Assigned task -
Copy each line of the records below that mentions the word "success".

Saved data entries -

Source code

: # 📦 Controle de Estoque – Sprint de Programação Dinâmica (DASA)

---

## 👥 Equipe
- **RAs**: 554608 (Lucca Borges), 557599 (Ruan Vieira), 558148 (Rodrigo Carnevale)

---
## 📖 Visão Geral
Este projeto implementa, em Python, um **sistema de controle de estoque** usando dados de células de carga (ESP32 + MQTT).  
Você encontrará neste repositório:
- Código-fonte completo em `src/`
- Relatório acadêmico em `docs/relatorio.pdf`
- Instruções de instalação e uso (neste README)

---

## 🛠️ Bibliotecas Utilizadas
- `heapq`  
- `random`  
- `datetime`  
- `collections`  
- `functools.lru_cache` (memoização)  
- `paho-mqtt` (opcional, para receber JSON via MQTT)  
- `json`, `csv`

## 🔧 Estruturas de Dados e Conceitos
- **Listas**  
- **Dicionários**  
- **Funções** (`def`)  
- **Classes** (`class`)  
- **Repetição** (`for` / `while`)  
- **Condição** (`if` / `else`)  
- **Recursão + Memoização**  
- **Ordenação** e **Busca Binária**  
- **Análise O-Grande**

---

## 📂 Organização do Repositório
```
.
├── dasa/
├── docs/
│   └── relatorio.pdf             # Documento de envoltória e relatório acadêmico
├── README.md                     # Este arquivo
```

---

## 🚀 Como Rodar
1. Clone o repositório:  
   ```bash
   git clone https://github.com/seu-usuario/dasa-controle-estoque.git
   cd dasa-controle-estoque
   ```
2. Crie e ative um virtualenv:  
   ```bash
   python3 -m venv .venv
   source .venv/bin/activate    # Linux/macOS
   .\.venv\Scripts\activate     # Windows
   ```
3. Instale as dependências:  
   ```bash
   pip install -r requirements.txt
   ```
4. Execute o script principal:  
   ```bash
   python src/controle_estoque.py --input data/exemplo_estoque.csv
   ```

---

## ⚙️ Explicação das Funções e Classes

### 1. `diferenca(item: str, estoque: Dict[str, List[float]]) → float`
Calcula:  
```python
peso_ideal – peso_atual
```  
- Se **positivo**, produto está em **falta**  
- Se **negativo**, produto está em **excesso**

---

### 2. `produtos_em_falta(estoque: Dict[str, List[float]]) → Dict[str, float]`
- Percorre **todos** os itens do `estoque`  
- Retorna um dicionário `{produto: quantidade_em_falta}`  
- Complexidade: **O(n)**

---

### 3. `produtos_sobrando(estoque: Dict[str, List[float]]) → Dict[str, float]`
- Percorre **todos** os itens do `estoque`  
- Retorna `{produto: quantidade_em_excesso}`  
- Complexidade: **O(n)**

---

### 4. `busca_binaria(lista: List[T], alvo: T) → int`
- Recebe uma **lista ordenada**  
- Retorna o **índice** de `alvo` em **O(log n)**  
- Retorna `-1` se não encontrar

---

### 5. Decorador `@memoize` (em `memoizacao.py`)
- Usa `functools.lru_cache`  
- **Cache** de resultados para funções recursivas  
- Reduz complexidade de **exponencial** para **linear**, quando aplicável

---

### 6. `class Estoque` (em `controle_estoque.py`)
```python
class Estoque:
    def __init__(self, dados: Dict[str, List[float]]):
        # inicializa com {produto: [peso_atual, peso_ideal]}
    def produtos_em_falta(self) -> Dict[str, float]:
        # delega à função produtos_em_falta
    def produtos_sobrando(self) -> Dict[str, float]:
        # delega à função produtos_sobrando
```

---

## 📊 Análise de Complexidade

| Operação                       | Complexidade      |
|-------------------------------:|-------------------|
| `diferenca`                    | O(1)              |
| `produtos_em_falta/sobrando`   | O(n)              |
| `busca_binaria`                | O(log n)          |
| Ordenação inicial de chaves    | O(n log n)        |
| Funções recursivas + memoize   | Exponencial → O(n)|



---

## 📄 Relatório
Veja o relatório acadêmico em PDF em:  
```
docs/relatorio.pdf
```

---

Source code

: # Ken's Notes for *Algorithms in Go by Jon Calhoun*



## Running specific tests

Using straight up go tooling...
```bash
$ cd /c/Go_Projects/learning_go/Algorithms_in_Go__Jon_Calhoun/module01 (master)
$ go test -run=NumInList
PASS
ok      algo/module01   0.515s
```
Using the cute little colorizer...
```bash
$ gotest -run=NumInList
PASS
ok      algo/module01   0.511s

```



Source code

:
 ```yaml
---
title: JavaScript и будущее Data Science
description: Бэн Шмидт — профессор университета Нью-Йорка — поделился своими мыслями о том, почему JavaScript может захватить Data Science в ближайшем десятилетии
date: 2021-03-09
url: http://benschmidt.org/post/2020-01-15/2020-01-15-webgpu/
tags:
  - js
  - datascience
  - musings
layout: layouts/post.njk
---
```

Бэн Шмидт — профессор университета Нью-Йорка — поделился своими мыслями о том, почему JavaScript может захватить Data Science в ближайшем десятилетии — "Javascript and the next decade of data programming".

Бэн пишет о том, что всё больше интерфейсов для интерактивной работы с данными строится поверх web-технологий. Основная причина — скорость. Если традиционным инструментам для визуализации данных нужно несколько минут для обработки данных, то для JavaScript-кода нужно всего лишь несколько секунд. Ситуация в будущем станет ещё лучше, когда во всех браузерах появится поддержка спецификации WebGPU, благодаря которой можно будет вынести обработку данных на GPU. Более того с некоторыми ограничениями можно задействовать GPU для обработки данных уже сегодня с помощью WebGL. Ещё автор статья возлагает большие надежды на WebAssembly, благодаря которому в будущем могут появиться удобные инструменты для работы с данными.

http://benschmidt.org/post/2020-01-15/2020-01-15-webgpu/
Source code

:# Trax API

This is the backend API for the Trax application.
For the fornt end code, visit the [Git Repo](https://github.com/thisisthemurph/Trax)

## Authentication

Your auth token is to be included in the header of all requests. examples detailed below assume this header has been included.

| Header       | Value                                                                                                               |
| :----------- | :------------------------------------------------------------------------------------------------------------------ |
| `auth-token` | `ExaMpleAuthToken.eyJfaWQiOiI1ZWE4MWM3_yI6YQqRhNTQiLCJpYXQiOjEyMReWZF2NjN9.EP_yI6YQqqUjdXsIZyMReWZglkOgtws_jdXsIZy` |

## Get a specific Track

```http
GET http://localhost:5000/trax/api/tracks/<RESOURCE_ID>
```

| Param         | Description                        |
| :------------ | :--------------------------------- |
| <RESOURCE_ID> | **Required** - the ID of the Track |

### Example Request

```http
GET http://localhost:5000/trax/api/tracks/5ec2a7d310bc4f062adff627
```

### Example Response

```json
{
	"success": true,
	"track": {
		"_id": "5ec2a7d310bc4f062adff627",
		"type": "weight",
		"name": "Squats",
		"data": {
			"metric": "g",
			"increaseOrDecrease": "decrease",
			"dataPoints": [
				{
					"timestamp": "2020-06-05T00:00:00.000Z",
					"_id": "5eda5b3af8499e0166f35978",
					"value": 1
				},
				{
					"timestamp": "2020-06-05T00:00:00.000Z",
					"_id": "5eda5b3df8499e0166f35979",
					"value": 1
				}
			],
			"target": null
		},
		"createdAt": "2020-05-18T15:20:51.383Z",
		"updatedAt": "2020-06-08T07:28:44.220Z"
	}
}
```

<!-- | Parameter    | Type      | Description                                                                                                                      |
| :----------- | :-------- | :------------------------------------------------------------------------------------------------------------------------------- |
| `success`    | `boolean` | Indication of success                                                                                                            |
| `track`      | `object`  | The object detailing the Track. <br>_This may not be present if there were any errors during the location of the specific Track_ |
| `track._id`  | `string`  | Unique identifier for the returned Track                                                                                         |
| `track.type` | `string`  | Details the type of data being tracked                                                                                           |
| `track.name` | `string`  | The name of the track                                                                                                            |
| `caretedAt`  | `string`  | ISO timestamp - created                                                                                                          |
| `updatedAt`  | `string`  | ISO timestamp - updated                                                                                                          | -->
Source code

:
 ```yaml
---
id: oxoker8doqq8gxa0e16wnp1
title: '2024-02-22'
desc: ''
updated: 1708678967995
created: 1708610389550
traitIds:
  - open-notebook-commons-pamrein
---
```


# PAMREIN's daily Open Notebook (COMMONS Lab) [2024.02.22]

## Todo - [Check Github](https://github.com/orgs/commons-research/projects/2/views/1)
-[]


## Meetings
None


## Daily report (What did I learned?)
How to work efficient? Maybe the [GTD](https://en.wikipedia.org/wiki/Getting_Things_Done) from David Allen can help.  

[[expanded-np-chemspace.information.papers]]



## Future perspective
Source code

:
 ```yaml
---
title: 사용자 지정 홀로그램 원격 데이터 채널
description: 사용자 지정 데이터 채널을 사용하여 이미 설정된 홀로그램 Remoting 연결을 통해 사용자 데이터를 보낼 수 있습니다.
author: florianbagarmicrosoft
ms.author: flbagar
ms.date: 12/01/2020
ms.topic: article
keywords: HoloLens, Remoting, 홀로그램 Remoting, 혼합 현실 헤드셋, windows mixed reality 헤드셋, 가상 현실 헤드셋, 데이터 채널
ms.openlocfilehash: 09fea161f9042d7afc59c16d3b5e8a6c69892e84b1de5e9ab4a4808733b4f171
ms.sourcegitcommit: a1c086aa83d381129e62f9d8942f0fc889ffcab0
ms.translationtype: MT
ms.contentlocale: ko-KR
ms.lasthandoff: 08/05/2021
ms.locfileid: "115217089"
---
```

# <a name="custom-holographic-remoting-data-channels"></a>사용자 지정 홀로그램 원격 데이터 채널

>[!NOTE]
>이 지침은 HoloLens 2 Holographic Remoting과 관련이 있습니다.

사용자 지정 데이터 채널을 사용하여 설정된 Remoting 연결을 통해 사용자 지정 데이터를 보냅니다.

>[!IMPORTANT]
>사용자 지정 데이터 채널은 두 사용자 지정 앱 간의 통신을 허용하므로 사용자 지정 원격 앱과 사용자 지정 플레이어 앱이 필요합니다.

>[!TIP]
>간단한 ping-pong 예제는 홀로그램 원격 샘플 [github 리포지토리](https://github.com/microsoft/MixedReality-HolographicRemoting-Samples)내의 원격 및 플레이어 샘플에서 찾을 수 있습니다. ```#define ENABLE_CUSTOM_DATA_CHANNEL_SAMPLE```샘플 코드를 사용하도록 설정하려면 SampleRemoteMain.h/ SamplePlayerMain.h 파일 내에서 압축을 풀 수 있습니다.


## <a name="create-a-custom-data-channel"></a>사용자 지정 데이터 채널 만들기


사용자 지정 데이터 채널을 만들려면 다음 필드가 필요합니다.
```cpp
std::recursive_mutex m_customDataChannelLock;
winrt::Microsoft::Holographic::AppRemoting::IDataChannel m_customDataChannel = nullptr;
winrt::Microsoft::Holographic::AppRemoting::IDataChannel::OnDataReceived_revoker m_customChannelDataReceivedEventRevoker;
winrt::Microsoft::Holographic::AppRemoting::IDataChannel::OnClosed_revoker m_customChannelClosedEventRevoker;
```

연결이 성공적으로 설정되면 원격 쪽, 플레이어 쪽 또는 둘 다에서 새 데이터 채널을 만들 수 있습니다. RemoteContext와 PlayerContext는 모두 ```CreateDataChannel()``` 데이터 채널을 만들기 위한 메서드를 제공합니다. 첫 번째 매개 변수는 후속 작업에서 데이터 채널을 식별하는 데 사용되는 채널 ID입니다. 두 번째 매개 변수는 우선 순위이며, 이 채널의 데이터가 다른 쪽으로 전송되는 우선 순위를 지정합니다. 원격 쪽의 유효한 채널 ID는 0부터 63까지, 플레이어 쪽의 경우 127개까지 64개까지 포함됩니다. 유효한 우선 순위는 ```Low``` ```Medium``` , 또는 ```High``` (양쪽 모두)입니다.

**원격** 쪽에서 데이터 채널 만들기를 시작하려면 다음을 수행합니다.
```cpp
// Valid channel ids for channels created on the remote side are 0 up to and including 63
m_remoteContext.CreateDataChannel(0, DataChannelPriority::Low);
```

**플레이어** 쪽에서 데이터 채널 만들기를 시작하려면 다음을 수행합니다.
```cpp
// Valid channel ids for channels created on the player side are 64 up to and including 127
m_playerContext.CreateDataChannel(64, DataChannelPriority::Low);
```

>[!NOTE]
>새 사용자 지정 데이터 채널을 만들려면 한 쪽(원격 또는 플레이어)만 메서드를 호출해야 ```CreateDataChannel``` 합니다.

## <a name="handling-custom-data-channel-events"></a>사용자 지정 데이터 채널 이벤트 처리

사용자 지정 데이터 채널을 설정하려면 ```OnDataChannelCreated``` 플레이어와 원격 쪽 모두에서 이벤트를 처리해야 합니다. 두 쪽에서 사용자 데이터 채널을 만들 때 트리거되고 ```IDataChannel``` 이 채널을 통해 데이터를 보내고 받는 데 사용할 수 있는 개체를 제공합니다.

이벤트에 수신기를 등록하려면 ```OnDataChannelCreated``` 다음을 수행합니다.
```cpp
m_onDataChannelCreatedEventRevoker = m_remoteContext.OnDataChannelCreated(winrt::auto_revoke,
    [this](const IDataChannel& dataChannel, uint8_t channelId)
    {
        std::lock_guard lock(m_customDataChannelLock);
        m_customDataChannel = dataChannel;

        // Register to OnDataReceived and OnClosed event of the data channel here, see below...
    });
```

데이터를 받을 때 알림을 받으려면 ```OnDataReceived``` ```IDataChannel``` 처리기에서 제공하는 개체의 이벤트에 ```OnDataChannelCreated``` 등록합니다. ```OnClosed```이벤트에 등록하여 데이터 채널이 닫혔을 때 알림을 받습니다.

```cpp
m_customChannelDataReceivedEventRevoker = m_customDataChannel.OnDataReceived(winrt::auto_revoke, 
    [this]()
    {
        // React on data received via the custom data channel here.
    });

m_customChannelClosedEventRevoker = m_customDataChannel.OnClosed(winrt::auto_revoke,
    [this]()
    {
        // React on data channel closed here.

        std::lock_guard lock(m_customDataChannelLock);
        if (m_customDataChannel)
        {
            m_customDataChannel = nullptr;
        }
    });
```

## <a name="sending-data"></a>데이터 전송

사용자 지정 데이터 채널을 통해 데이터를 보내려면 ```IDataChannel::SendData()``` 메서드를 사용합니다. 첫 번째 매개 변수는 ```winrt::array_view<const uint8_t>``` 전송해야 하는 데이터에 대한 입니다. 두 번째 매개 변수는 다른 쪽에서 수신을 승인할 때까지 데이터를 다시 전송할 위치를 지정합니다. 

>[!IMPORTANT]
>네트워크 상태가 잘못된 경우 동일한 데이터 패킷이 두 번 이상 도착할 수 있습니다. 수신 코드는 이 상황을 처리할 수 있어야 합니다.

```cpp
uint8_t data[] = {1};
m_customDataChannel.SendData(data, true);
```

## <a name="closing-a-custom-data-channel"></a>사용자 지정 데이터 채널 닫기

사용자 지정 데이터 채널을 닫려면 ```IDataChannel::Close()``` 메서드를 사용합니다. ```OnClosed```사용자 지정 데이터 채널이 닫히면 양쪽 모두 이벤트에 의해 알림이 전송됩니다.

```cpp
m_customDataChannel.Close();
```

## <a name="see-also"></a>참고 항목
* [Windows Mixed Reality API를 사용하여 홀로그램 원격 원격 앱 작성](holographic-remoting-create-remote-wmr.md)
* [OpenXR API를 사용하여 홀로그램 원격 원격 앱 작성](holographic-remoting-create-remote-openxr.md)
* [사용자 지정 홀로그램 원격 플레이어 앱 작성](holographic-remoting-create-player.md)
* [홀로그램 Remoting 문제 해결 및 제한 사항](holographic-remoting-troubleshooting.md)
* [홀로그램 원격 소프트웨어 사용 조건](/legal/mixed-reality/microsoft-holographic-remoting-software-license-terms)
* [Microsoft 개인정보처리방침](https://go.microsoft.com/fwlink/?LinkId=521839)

Reply to the exercise -
	"success": true,
| `success`    | `boolean` | Indication of success                                                                                                            |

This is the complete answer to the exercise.